_Problem description_.
All lines from the one including "但此时，控制台就报了一个错，说没有找到这张图片" to the bottom of the entries below should be repeated exactly, both ends kept.

-------

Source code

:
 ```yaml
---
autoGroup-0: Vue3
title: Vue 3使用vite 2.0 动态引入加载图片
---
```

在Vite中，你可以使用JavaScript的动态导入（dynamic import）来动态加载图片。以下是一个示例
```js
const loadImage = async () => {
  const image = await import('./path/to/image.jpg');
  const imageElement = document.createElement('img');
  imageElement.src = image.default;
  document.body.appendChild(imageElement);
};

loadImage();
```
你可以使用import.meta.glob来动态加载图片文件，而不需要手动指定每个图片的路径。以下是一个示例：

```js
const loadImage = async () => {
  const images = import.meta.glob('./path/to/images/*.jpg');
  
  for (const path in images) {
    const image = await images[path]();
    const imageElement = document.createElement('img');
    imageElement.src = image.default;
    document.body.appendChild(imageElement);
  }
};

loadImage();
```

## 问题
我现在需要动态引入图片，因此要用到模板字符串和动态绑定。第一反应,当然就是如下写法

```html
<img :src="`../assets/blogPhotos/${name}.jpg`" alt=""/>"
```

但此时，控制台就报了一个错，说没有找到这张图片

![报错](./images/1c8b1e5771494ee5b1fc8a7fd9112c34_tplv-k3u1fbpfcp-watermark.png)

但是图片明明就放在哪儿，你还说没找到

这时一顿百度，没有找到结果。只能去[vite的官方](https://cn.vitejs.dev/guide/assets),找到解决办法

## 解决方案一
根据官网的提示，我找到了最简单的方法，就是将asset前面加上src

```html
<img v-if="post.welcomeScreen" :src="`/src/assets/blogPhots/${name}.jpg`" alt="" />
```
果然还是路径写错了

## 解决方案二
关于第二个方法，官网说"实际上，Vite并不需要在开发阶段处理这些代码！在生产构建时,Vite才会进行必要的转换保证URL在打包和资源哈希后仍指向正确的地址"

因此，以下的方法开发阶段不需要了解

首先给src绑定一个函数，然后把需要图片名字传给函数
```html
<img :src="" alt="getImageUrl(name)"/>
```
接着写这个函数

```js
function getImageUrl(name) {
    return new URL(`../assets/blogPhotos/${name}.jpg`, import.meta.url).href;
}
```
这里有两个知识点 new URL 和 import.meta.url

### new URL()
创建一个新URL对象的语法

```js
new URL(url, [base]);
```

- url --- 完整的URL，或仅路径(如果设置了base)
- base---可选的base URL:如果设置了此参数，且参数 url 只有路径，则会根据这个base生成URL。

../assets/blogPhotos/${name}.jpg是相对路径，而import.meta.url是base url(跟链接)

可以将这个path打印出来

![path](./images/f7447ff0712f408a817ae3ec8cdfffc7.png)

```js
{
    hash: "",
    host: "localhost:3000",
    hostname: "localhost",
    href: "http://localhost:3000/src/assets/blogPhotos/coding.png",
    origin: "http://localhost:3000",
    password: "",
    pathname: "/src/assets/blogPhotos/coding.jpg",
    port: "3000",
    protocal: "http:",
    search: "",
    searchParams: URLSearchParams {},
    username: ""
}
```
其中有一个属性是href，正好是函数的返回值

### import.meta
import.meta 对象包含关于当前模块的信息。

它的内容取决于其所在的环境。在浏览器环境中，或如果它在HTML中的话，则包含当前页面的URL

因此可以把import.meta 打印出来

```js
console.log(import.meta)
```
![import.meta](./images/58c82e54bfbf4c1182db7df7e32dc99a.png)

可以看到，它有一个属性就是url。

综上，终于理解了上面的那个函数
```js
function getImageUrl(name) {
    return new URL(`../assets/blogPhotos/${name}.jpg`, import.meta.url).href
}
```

-------

_Answer box_.
但此时，控制台就报了一个错，说没有找到这张图片

![报错](./images/1c8b1e5771494ee5b1fc8a7fd9112c34_tplv-k3u1fbpfcp-watermark.png)

但是图片明明就放在哪儿，你还说没找到

这时一顿百度，没有找到结果。只能去[vite的官方](https://cn.vitejs.dev/guide/assets),找到解决办法

## 解决方案一
根据官网的提示，我找到了最简单的方法，就是将asset前面加上src

```html
<img v-if="post.welcomeScreen" :src="`/src/assets/blogPhots/${name}.jpg`" alt="" />
```
果然还是路径写错了

## 解决方案二
关于第二个方法，官网说"实际上，Vite并不需要在开发阶段处理这些代码！在生产构建时,Vite才会进行必要的转换保证URL在打包和资源哈希后仍指向正确的地址"

因此，以下的方法开发阶段不需要了解

首先给src绑定一个函数，然后把需要图片名字传给函数
```html
<img :src="" alt="getImageUrl(name)"/>
```
接着写这个函数

```js
function getImageUrl(name) {
    return new URL(`../assets/blogPhotos/${name}.jpg`, import.meta.url).href;
}
```
这里有两个知识点 new URL 和 import.meta.url

### new URL()
创建一个新URL对象的语法

```js
new URL(url, [base]);
```

- url --- 完整的URL，或仅路径(如果设置了base)
- base---可选的base URL:如果设置了此参数，且参数 url 只有路径，则会根据这个base生成URL。

../assets/blogPhotos/${name}.jpg是相对路径，而import.meta.url是base url(跟链接)

可以将这个path打印出来

![path](./images/f7447ff0712f408a817ae3ec8cdfffc7.png)

```js
{
    hash: "",
    host: "localhost:3000",
    hostname: "localhost",
    href: "http://localhost:3000/src/assets/blogPhotos/coding.png",
    origin: "http://localhost:3000",
    password: "",
    pathname: "/src/assets/blogPhotos/coding.jpg",
    port: "3000",
    protocal: "http:",
    search: "",
    searchParams: URLSearchParams {},
    username: ""
}
```
其中有一个属性是href，正好是函数的返回值

### import.meta
import.meta 对象包含关于当前模块的信息。

它的内容取决于其所在的环境。在浏览器环境中，或如果它在HTML中的话，则包含当前页面的URL

因此可以把import.meta 打印出来

```js
console.log(import.meta)
```
![import.meta](./images/58c82e54bfbf4c1182db7df7e32dc99a.png)

可以看到，它有一个属性就是url。

综上，终于理解了上面的那个函数
```js
function getImageUrl(name) {
    return new URL(`../assets/blogPhotos/${name}.jpg`, import.meta.url).href
}
```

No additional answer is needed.